As of April 20th, 2026, BigLake is now called Lakehouse for Apache Iceberg. BigLake metastore is now called the Lakehouse runtime catalog. Lakehouse APIs, client libraries, CLI commands, and IAM names remain unchanged and still reference BigLake.

Key concepts

This document defines the key terms and concepts for Lakehouse for Apache Iceberg.

This page is not an exhaustive list of features, but instead a general reference of terms and concepts used throughout Google Cloud's Lakehouse documentation.

Core Concepts

The following concepts form the foundation of Google Cloud's Lakehouse architecture.

Data Lakehouse

A data lakehouse brings together the cost savings and flexibility of a data lake with the data management and performance of a data warehouse. It lets you store data in open formats on Cloud Storage and use BigQuery features, such as precise security controls and fast queries.

Medallion architecture

A common design pattern in a data lakehouse is the medallion architecture, which logically organizes data into progressive layers of structure and quality:

Bronze (raw) layer: Ingests and stores raw data in open formats such as Apache Iceberg on Cloud Storage.
Silver (cleansed) layer: Cleanses, filters, and enriches the raw data into standardized tables.
Gold (curated) layer: Delivers fully curated, aggregated business-level tables. In Google Cloud's Lakehouse, BigQuery is often used to serve the gold layer for high-performance consumption, reporting, and analytics.

Open Interoperability

Open interoperability is the ability for multiple analytical and transactional systems—such as BigQuery, Apache Spark, and Apache Flink—to operate on a single copy of data in open formats such as Apache Iceberg. This eliminates the need for data duplication and ensures a consistent view of data across disparate tools.

Lakehouse runtime catalog

The Lakehouse runtime catalog is a centralized, serverless metadata service that acts as the single source of truth for Google Cloud's Lakehouse.

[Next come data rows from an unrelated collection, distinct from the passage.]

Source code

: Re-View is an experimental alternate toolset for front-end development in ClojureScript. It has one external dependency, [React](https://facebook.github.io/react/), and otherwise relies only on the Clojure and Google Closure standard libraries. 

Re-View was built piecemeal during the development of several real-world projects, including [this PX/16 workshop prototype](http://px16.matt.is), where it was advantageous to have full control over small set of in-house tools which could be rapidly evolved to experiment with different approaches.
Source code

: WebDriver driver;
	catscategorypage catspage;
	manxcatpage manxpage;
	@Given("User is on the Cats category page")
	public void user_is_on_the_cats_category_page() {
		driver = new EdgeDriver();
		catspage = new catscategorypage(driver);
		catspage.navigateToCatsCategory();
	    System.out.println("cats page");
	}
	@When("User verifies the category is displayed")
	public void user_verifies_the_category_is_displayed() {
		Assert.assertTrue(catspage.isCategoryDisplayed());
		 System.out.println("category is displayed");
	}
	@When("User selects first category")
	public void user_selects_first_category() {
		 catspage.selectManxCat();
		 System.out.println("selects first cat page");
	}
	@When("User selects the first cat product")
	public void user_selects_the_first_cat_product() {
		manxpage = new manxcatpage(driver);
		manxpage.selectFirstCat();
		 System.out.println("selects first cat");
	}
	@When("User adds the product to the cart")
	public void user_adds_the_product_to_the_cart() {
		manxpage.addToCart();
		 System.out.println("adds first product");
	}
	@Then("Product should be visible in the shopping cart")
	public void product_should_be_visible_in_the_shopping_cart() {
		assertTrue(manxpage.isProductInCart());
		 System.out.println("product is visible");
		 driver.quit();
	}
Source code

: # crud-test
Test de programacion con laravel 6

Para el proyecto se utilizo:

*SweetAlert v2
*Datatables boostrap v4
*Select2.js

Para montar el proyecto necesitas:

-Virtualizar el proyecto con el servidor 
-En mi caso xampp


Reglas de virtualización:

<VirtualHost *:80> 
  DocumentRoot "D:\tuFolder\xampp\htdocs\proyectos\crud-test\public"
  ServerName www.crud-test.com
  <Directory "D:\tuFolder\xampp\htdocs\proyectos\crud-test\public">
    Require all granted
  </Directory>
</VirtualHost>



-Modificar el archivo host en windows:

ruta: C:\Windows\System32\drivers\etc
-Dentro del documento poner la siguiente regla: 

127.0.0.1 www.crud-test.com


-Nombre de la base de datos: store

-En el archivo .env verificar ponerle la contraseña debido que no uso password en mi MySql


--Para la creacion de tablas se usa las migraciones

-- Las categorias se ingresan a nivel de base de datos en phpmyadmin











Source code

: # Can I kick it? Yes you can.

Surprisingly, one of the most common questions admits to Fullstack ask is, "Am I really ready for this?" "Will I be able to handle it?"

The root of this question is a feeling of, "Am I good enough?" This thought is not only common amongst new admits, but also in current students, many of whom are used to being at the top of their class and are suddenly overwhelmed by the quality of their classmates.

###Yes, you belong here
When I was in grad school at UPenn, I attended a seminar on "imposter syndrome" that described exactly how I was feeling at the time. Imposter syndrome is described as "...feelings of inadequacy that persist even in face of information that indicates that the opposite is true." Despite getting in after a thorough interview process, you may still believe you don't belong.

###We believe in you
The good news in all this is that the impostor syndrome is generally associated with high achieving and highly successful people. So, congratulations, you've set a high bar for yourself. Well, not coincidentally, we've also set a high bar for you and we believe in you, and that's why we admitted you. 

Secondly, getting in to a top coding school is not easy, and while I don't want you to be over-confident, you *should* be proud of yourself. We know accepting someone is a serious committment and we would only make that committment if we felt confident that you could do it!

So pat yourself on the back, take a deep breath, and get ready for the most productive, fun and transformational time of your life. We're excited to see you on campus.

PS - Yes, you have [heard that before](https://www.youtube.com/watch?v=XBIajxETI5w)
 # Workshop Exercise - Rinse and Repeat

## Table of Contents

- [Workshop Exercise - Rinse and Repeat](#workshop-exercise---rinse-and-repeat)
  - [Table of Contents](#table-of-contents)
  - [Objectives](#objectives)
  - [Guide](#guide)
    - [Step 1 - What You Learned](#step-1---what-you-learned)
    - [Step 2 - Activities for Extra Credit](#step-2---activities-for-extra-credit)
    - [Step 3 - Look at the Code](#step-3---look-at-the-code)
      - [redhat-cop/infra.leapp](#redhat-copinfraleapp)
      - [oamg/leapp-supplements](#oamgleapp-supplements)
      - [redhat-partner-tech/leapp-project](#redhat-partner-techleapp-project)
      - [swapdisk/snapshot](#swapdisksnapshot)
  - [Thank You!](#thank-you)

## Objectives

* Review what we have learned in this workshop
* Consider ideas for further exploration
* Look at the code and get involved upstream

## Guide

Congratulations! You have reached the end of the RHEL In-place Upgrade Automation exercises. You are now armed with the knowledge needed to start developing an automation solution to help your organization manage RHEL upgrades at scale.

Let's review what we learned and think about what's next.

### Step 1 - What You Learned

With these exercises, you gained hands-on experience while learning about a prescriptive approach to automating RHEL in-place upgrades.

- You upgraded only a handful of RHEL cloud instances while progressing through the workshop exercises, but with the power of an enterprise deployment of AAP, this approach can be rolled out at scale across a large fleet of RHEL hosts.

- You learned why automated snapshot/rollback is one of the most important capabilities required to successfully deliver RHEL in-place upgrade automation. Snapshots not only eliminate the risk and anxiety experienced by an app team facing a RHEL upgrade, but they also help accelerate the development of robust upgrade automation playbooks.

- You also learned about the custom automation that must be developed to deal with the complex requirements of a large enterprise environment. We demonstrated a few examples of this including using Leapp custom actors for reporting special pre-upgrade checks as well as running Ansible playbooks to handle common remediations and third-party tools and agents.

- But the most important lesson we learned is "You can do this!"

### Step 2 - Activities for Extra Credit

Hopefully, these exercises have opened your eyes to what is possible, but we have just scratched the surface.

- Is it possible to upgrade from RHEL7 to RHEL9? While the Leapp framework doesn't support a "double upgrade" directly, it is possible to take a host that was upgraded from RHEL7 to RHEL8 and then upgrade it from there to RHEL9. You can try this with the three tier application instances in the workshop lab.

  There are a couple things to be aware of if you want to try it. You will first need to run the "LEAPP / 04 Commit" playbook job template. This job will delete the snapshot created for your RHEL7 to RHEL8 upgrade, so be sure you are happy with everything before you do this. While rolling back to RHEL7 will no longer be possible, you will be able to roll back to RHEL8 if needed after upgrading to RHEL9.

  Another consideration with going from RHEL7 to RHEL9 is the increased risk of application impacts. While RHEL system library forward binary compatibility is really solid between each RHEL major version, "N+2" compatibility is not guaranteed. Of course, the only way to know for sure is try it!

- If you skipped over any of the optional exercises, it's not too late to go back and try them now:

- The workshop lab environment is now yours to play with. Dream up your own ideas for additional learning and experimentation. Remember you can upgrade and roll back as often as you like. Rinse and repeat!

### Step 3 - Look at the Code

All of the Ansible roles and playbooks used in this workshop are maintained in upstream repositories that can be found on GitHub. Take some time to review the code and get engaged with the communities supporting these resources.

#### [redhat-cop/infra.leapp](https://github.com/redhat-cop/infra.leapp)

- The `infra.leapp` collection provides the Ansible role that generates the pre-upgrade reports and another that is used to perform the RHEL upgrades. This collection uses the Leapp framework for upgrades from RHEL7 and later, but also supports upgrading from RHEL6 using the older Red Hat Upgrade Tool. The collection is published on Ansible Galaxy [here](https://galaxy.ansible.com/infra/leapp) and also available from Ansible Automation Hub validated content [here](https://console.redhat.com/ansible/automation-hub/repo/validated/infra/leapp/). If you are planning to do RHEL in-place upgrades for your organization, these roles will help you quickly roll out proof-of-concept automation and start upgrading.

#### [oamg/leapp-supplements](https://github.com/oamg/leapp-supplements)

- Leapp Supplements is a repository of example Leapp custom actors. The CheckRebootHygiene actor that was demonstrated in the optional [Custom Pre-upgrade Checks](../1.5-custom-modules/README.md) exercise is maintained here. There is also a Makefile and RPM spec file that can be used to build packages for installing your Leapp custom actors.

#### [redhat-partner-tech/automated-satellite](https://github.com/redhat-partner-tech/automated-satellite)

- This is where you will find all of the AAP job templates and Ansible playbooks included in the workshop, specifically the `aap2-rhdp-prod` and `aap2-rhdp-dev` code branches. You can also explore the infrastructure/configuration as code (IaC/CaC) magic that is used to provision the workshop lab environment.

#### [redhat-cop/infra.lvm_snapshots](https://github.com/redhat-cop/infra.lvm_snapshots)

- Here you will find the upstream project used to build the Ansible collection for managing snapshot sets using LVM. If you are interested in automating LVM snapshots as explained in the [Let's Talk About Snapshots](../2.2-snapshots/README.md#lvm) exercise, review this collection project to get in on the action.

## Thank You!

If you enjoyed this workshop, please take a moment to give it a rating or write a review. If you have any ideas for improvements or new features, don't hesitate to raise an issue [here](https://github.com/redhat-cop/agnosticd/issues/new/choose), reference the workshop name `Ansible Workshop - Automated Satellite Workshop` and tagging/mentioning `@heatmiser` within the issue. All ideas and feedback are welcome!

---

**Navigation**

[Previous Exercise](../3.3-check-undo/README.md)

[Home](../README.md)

It lets multiple engines, such as Apache Spark, Apache Flink, and BigQuery, discover and query the same tables simultaneously.

Catalog Types

The Lakehouse runtime catalog offers different types of catalogs for managing your metadata.

Apache Iceberg REST catalog endpoint

This is a catalog based on the Apache Iceberg REST catalog endpoint. It provides interoperability between open source engines and BigQuery, and supports features such as credential vending and disaster recovery.

Custom Apache Iceberg catalog for BigQuery

This is an integration that uses the BigQuery catalog directly as the backing metadata service for managed Apache Iceberg tables.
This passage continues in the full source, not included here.